Your cloud provider may have native ways to back up your Kubernetes cluster and volumes.

This guide describes how you would manually obtain the data you need to repopulate your Nebari instance if your cluster is lost, and you wish to start it up again from the nebari-config.yaml file.

There are three main locations that you need to back up:

The Network File System (NFS) volume where all JupyterLab workspace files are stored
The JupyterHub database (for Dashboard configuration)
The Keycloak user/group database

Network file system

This amounts to:

Tarballing the /home directory
Saving to object storage [s3, google cloud storage, etc]
Downloading and untaring to new cluster

This specific guide shows how to do this on an AWS cluster and upload to AWS S3.

Pre-requisites

Pod deployment

With kubectl configured, the next step will be to deploy the pod that allows you to access the cluster files. First, save the following pod specification to a file named pod.yaml:

kind: Pod
apiVersion: v1
metadata:
  name: volume-debugger-ubuntu
  namespace: dev
spec:
  volumes:
    - name: volume-to-debug-ubuntu
      persistentVolumeClaim:
        claimName: "jupyterhub-dev-share"
  containers:
    - name: debugger
      image: ubuntu
      command: ["sleep", "36000"]
      volumeMounts:
        - mountPath: "/data"
          name: volume-to-debug-ubuntu

Note in QHub versions before v0.4 replace claimName: "jupyterhub-dev-share" with claimName: "nfs-mount-dev-share" above.

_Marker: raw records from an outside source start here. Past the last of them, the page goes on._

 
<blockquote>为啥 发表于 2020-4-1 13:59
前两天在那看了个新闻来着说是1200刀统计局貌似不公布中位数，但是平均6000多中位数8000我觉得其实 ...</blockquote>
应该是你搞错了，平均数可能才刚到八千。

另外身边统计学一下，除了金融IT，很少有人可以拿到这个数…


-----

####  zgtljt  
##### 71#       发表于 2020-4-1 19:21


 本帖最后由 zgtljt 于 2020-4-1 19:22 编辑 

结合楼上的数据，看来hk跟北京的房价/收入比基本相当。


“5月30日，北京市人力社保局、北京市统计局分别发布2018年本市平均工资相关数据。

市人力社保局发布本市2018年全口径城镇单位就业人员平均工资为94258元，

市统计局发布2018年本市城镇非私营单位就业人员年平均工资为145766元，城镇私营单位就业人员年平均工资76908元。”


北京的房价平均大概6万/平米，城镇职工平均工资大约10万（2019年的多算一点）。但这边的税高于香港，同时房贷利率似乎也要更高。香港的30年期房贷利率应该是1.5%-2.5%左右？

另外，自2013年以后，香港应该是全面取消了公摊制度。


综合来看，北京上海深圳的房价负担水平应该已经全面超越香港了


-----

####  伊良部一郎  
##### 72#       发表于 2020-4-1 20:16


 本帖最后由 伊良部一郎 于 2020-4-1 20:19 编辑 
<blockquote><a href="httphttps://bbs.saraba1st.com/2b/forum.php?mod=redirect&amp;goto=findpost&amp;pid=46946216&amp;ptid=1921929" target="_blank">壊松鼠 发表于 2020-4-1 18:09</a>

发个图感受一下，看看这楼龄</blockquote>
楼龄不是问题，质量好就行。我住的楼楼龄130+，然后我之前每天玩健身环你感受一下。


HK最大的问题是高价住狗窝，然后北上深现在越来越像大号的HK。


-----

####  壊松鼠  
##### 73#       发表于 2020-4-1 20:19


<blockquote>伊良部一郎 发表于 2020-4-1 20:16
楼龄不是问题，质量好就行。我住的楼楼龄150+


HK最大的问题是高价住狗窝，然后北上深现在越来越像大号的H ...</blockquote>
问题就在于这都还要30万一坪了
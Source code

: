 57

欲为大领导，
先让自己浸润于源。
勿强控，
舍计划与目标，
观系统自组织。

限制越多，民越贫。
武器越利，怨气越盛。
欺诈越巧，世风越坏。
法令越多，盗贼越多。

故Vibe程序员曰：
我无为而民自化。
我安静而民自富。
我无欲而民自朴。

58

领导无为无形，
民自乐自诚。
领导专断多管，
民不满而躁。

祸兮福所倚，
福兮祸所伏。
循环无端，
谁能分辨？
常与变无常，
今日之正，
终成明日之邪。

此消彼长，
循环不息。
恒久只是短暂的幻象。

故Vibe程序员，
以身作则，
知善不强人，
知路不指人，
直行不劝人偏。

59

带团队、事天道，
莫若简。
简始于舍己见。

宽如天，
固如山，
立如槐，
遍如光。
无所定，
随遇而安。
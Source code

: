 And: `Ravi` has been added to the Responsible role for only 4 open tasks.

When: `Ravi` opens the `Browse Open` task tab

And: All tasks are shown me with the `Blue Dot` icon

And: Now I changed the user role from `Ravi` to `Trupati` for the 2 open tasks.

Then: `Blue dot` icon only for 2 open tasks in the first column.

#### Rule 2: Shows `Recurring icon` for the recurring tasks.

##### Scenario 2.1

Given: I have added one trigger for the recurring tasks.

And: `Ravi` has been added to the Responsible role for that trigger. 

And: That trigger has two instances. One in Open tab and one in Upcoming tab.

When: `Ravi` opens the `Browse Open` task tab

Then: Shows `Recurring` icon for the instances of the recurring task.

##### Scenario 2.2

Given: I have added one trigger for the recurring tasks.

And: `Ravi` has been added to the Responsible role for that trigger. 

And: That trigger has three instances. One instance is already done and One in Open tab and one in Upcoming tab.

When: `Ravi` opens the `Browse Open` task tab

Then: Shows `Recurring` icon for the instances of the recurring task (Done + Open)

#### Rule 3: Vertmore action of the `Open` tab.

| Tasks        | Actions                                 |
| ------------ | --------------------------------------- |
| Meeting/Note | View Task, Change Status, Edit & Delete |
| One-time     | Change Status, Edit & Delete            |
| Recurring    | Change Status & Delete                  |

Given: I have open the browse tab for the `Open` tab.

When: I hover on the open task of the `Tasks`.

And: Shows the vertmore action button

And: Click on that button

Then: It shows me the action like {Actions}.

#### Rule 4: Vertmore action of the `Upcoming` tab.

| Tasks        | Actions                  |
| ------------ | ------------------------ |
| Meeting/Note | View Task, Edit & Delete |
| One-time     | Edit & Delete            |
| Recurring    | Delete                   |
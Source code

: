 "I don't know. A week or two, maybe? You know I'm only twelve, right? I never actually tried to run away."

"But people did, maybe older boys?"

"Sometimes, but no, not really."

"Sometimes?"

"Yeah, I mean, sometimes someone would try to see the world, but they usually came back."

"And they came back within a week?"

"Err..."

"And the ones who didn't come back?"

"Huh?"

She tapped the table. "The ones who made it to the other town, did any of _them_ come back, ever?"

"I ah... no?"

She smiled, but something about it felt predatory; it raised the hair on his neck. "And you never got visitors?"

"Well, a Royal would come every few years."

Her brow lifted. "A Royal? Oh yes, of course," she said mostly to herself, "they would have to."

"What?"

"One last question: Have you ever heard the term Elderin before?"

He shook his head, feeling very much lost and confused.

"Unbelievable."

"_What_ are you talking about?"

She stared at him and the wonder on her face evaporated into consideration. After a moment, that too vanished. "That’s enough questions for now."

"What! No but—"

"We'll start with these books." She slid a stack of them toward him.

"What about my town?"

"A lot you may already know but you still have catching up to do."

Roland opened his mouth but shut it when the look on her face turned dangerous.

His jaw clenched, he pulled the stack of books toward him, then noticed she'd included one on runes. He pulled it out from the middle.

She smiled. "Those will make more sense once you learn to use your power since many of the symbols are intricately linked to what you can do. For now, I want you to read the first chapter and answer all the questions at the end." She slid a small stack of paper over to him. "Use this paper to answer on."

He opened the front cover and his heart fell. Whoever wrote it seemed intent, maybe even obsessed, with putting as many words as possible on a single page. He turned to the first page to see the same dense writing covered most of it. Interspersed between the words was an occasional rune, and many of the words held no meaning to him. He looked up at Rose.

Once the file pod.yml has been created, run the following command:

kubectl apply -f pod.yaml -n dev

If you have a namespace other than the default dev, replace dev with your namespace when running kubectl. To get a shell to this running pod, run:

kubectl exec -n dev --stdin --tty volume-debugger-ubuntu -- /bin/bash

Again replacing the dev namespace as needed.

Installations

You must install several apt packages, as the pod spun up is a basic pod. Use the following command:

apt update
apt install curl -y
apt install unzip -y

For AWS, you need to install the CLI (see CLI instructions for Google and Azure below):

curl "https://awscli.amazonaws.com/awscli-exe-linux-x86_64.zip" -o "awscliv2.zip"
unzip awscliv2.zip
./aws/install
aws configure

The last line in the command above prompts for your AWS public/private key and default region. Paste each of these and press enter. To ignore and skip the output, press enter.

Backups

To back up the file system, run:

cd /data
tar -cvf <custom_name>.tar .

The preferred naming scheme includes a year-month-day, example 2021-04-23_home_backup.tar. You can utilize multi-backups through this step. This step takes several minutes depending on the size of the home directories.

Upload to object storage

Once this is complete, upload the tar file to S3 using the AWS command-line tool:

aws s3 cp 2021-04-23.tar s3://<your_bucket_name>/backups/2021-04-23.tar

Replacing your_bucket_name with a bucket you have created. If you don't have an existing bucket, check out the instructions for creating a new bucket

Download from object storage and decompress

Now that the data backed up, perform the same steps preceding for the new cluster. This includes:

Configuring kubectl for the new cluster.
Creating a pod on the new cluster and getting shell access into it.
Installing the apt packages.
Configuring AWS.

Once AWS gets configured on the new pod, you can then download the backup with:

cd /data
aws s3 cp s3://<your_bucket_name>/backups/2021-04-23.tar .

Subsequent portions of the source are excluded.